▶ _How to complete this task_: Wherever a picture appears, skip it and retype the rest of the data exactly.

Entries taken from a collection:
----------

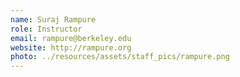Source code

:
 ```yaml
---
name: Suraj Rampure
role: Instructor
email: rampure@berkeley.edu
website: http://rampure.org
photo: ../resources/assets/staff_pics/rampure.png
---
```

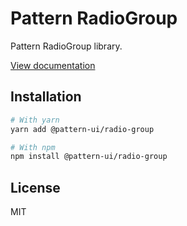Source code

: # Pattern RadioGroup

Pattern RadioGroup library.

[View documentation](https://pattern.icu/)

## Installation

```sh
# With yarn
yarn add @pattern-ui/radio-group

# With npm
npm install @pattern-ui/radio-group
```

## License

MIT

----------

▶ _Response area_:
Source code

:
 ```yaml
---
name: Suraj Rampure
role: Instructor
email: rampure@berkeley.edu
website: http://rampure.org
photo: ../resources/assets/staff_pics/rampure.png
---
```

Source code

: # Pattern RadioGroup

Pattern RadioGroup library.

[View documentation](https://pattern.icu/)

## Installation

```sh
# With yarn
yarn add @pattern-ui/radio-group

# With npm
npm install @pattern-ui/radio-group
```

## License

MIT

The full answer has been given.